What is needed: The result should consist solely of the line containing "1. Location" and the lines that follow it below, each reproduced exactly, the last line included.

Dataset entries

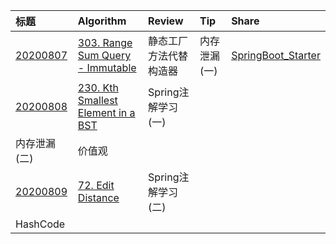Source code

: | 标题 | Algorithm | Review | Tip | Share|
| :-----| :---- | :---- |  :---- |  :---- |
| [20200807](./20200807.md) | [303. Range Sum Query - Immutable](https://leetcode.com/problems/range-sum-query-immutable/) | 静态工厂方法代替构造器 | 内存泄漏(一) | [SpringBoot_Starter](https://github.com/guangxush/SpringBoot_Starter)  |
| [20200808](./20200808.md) | [230. Kth Smallest Element in a BST](https://leetcode.com/problems/kth-smallest-element-in-a-bst/) | Spring注解学习(一)
 | 内存泄漏(二) | 价值观 |
| [20200809](./20200809.md) | [72. Edit Distance](https://leetcode.com/problems/edit-distance/) | Spring注解学习(二)
 | HashCode |  |
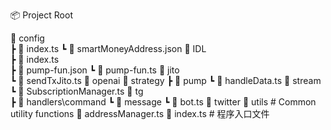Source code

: 📦 Project Root

📂 config  
┣ 📜 index.ts <!-- 环境变量以及一些常量的配置 -->
┗ 📜 smartMoneyAddress.json <!-- 聪明钱地址 json 文件 -->
📂 IDL  
┣ 📜 index.ts  
┣ 📜 pump-fun.json <!-- PumpFun IDL JSON 文件 -->
┗ 📜 pump-fun.ts <!-- PumpFun Ts 类型定义 -->
📂 jito  
┗ 📜 sendTxJito.ts <!-- Jito交易封装 -->
📂 openai <!-- Chatgpt Client And function -->
📂 strategy
┣ 📂 pump <!-- Pump 相关方法 -->
┗ 📜 handleData.ts <!-- Yellowstone data 处理 -->
📂 stream  
┗ 📜 SubscriptionManager.ts <!--黄石 grpc 订阅的封装 -->
📂 tg  
┣ 📂 handlers\command <!--处理 tg bot命令的handler -->
┗ 📂 message <!--处理 tg bot 消息的handler -->
┗ 📜 bot.ts <!--tg bot初始化 -->
📂 twitter <!--twitter v2 Api searchTwitter -->
📂 utils # Common utility functions
📜 addressManager.ts <!--聪明钱json文件相关方法 -->
📜 index.ts # 程序入口文件
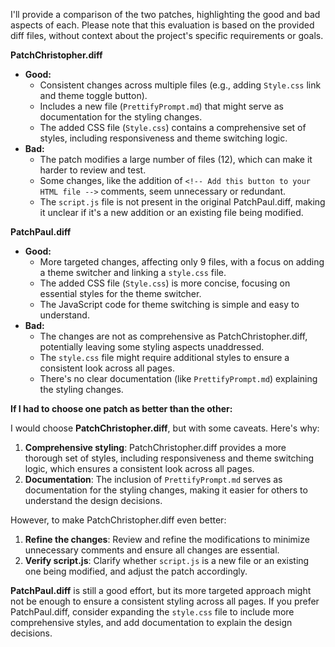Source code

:I'll provide a comparison of the two patches, highlighting the good and bad aspects of each. Please note that this evaluation is based on the provided diff files, without context about the project's specific requirements or goals.

**PatchChristopher.diff**

* **Good:**
	+ Consistent changes across multiple files (e.g., adding `Style.css` link and theme toggle button).
	+ Includes a new file (`PrettifyPrompt.md`) that might serve as documentation for the styling changes.
	+ The added CSS file (`Style.css`) contains a comprehensive set of styles, including responsiveness and theme switching logic.
* **Bad:**
	+ The patch modifies a large number of files (12), which can make it harder to review and test.
	+ Some changes, like the addition of `<!-- Add this button to your HTML file -->` comments, seem unnecessary or redundant.
	+ The `script.js` file is not present in the original PatchPaul.diff, making it unclear if it's a new addition or an existing file being modified.

**PatchPaul.diff**

* **Good:**
	+ More targeted changes, affecting only 9 files, with a focus on adding a theme switcher and linking a `style.css` file.
	+ The added CSS file (`Style.css`) is more concise, focusing on essential styles for the theme switcher.
	+ The JavaScript code for theme switching is simple and easy to understand.
* **Bad:**
	+ The changes are not as comprehensive as PatchChristopher.diff, potentially leaving some styling aspects unaddressed.
	+ The `style.css` file might require additional styles to ensure a consistent look across all pages.
	+ There's no clear documentation (like `PrettifyPrompt.md`) explaining the styling changes.

**If I had to choose one patch as better than the other:**

I would choose **PatchChristopher.diff**, but with some caveats. Here's why:

1. **Comprehensive styling**: PatchChristopher.diff provides a more thorough set of styles, including responsiveness and theme switching logic, which ensures a consistent look across all pages.
2. **Documentation**: The inclusion of `PrettifyPrompt.md` serves as documentation for the styling changes, making it easier for others to understand the design decisions.

However, to make PatchChristopher.diff even better:

1. **Refine the changes**: Review and refine the modifications to minimize unnecessary comments and ensure all changes are essential.
2. **Verify script.js**: Clarify whether `script.js` is a new file or an existing one being modified, and adjust the patch accordingly.

**PatchPaul.diff** is still a good effort, but its more targeted approach might not be enough to ensure a consistent styling across all pages. If you prefer PatchPaul.diff, consider expanding the `style.css` file to include more comprehensive styles, and add documentation to explain the design decisions.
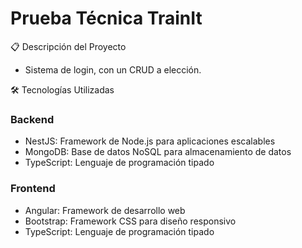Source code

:# Prueba Técnica TrainIt

📋 Descripción del Proyecto
- Sistema de login, con un CRUD a elección.

🛠️ Tecnologías Utilizadas
### Backend
- NestJS: Framework de Node.js para aplicaciones escalables
- MongoDB: Base de datos NoSQL para almacenamiento de datos
- TypeScript: Lenguaje de programación tipado

### Frontend

- Angular: Framework de desarrollo web
- Bootstrap: Framework CSS para diseño responsivo
- TypeScript: Lenguaje de programación tipado
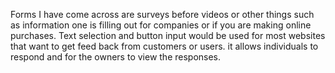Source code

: Forms I have come across are surveys before videos or other things such as information one is filling out for companies or if you are making online purchases.
Text selection and button input would be used for most websites that want to get feed back from customers or users.  it allows individuals to respond and for the owners to view the responses.  
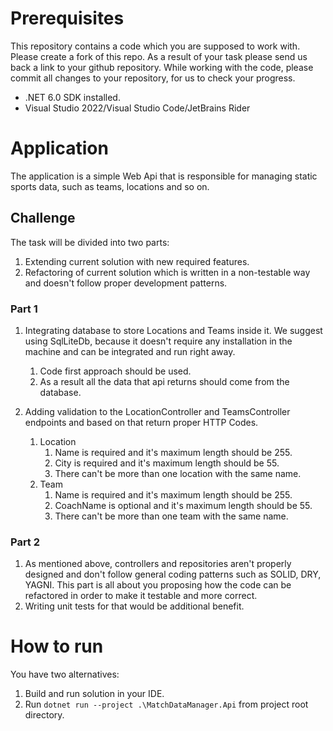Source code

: # Prerequisites
This repository contains a code which you are supposed to work with. Please create a fork of this repo. As a result of your task please send us back a link to your github repository. While working with the code, please commit all changes to your repository, for us to check your progress.

- .NET 6.0 SDK installed.
- Visual Studio 2022/Visual Studio Code/JetBrains Rider

# Application
The application is a simple Web Api that is responsible for managing static sports data, such as teams, locations and so on.

## Challenge
The task will be divided into two parts:
1. Extending current solution with new required features.
2. Refactoring of current solution which is written in a non-testable way and doesn't follow proper development patterns.

### Part 1
1. Integrating database to store Locations and Teams inside it. We suggest using SqlLiteDb, because it doesn't require any installation in the machine and can be integrated and run right away.
    1. Code first approach should be used.
    2. As a result all the data that api returns should come from the database.


2. Adding validation to the LocationController and TeamsController endpoints and based on that return proper HTTP Codes.
    1. Location
         1. Name is required and it's maximum length should be 255.
         2. City is required and it's maximum length should be 55. 
         3. There can't be more than one location with the same name.
    2. Team
         1. Name is required and it's maximum length should be 255.
         2. CoachName is optional and it's maximum length should be 55.
         3. There can't be more than one team with the same name.
### Part 2
1. As mentioned above, controllers and repositories aren't properly designed and don't follow general coding patterns such as SOLID, DRY, YAGNI. This part is all about you proposing how the code can be refactored in order to make it testable and more correct.
2. Writing unit tests for that would be additional benefit.

# How to run 
You have two alternatives:
1. Build and run solution in your IDE.
2. Run `dotnet run --project .\MatchDataManager.Api` from project root directory.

The answer:
    1. Location
         1. Name is required and it's maximum length should be 255.
         2. City is required and it's maximum length should be 55. 
         3. There can't be more than one location with the same name.
    2. Team
         1. Name is required and it's maximum length should be 255.
         2. CoachName is optional and it's maximum length should be 55.
         3. There can't be more than one team with the same name.
### Part 2
1. As mentioned above, controllers and repositories aren't properly designed and don't follow general coding patterns such as SOLID, DRY, YAGNI. This part is all about you proposing how the code can be refactored in order to make it testable and more correct.
2. Writing unit tests for that would be additional benefit.

# How to run 
You have two alternatives:
1. Build and run solution in your IDE.
2. Run `dotnet run --project .\MatchDataManager.Api` from project root directory.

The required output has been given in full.